Extracted records
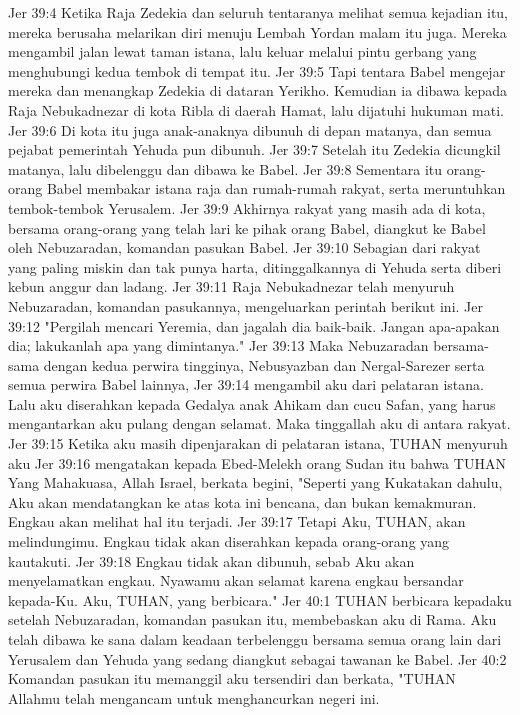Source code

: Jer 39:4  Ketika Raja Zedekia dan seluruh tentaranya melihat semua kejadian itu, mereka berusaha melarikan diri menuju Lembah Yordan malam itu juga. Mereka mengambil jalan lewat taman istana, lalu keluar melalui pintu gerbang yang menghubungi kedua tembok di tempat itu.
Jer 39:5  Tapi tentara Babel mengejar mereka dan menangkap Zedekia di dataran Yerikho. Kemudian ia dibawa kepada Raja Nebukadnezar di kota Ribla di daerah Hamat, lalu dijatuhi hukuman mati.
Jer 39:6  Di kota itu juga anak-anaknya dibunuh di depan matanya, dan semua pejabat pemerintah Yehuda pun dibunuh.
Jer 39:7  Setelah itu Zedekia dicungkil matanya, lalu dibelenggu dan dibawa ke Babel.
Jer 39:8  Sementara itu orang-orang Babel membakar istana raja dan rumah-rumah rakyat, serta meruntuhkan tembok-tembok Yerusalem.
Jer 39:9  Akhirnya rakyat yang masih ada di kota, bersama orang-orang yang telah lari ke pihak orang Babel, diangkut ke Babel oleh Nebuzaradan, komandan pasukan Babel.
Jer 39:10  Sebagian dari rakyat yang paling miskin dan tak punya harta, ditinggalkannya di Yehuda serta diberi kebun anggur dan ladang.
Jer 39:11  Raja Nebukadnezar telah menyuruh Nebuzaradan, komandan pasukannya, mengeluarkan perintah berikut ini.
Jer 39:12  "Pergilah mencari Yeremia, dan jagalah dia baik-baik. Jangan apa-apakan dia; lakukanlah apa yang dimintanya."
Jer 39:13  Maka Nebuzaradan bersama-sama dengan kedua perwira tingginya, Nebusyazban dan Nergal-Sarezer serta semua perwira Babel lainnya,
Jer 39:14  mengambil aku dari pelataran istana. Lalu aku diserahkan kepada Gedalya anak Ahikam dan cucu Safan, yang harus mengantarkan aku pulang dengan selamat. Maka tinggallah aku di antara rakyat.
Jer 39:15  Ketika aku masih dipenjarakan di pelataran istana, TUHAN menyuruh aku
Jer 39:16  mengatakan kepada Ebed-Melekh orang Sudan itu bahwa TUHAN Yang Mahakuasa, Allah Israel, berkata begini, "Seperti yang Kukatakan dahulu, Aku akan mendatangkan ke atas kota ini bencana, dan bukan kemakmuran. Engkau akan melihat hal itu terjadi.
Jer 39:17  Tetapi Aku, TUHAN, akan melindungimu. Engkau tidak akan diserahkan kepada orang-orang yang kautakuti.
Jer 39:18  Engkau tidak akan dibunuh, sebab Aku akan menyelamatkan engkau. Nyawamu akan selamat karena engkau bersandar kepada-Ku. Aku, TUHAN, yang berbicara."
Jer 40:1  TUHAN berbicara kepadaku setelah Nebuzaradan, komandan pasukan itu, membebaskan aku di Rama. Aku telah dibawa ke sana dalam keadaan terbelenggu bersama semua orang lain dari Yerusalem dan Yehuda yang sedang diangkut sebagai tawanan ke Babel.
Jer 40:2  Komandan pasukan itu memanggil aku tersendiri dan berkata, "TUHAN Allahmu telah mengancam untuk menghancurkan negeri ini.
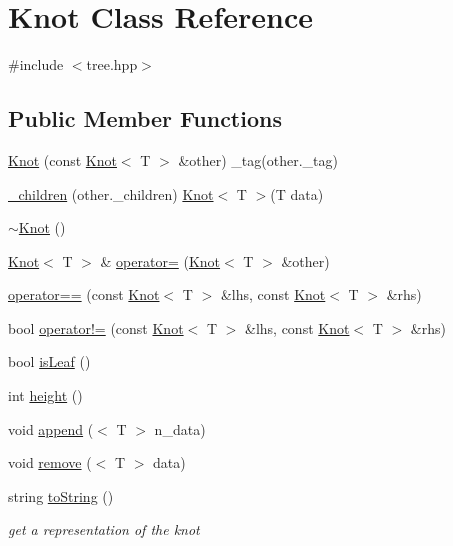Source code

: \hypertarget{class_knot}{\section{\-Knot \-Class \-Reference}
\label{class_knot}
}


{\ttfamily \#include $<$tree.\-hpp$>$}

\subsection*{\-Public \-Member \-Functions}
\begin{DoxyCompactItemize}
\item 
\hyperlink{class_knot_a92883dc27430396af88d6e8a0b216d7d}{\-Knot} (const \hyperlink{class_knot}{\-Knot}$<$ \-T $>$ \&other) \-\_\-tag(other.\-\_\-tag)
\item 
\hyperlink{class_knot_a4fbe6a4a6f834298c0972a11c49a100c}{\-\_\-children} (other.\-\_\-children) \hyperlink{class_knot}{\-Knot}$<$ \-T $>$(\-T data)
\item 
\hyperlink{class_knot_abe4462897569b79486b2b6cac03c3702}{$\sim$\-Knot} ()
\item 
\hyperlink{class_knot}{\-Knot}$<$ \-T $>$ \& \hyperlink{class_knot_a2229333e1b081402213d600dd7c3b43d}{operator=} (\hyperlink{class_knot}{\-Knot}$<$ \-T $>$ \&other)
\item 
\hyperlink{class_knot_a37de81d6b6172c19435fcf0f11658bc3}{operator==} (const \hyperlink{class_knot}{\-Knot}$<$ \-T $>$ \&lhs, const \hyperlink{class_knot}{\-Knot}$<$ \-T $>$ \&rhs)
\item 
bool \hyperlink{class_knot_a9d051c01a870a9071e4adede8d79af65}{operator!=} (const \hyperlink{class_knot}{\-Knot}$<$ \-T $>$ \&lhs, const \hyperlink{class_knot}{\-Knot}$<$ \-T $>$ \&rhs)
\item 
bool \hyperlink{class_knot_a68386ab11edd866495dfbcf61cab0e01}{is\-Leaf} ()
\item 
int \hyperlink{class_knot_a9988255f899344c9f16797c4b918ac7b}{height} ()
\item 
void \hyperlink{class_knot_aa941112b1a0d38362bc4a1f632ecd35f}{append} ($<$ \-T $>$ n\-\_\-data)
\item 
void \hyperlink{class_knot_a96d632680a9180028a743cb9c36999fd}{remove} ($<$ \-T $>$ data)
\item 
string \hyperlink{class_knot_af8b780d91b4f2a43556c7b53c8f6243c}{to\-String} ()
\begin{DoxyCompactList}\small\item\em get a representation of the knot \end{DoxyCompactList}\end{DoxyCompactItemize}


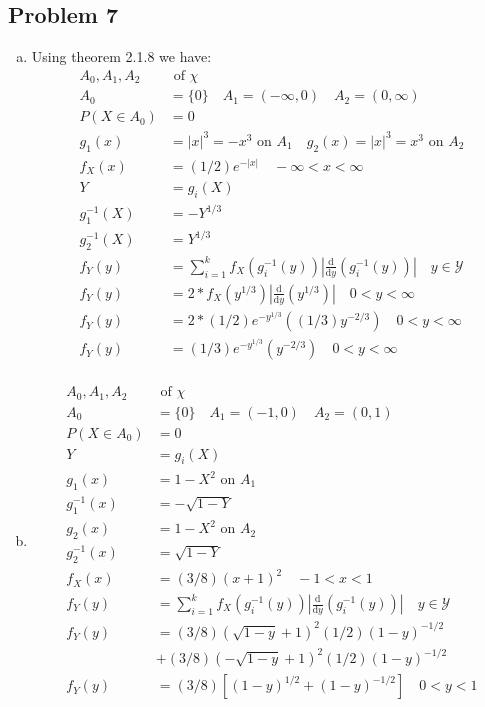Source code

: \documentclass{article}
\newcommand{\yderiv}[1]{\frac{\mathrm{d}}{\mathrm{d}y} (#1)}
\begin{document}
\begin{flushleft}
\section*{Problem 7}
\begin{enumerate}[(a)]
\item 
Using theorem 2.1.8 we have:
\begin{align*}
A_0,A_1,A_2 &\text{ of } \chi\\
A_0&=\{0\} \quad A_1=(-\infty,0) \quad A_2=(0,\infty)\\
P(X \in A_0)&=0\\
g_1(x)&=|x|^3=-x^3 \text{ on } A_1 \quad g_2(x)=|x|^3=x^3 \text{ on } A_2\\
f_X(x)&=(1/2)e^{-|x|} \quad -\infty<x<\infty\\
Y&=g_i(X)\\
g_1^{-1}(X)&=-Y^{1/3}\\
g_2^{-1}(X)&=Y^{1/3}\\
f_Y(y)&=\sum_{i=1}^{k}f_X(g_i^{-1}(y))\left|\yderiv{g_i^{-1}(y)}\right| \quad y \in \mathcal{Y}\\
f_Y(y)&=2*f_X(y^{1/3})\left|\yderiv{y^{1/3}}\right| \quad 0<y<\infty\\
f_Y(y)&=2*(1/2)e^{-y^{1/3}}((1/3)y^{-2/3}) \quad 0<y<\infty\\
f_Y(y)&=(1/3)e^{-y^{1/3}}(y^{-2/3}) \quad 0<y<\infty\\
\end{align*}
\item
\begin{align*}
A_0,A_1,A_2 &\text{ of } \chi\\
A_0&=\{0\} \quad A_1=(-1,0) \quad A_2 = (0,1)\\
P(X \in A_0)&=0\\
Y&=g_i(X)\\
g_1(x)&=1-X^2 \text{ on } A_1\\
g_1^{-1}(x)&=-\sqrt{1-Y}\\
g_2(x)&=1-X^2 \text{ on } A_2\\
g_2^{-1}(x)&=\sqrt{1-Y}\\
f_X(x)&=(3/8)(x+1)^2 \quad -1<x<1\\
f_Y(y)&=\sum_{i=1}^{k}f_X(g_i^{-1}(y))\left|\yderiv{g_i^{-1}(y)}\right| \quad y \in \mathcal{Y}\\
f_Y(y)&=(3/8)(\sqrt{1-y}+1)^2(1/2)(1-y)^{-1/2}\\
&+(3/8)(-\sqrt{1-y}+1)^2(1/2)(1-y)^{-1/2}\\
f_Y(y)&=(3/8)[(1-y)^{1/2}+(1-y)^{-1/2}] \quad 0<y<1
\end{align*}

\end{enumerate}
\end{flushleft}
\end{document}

▸ **Exercise prompt**:
Reproduce every line in the records above that contains the word "tidak".

▸ **Completed exercise**:
Jer 39:17  Tetapi Aku, TUHAN, akan melindungimu. Engkau tidak akan diserahkan kepada orang-orang yang kautakuti.
Jer 39:18  Engkau tidak akan dibunuh, sebab Aku akan menyelamatkan engkau. Nyawamu akan selamat karena engkau bersandar kepada-Ku. Aku, TUHAN, yang berbicara."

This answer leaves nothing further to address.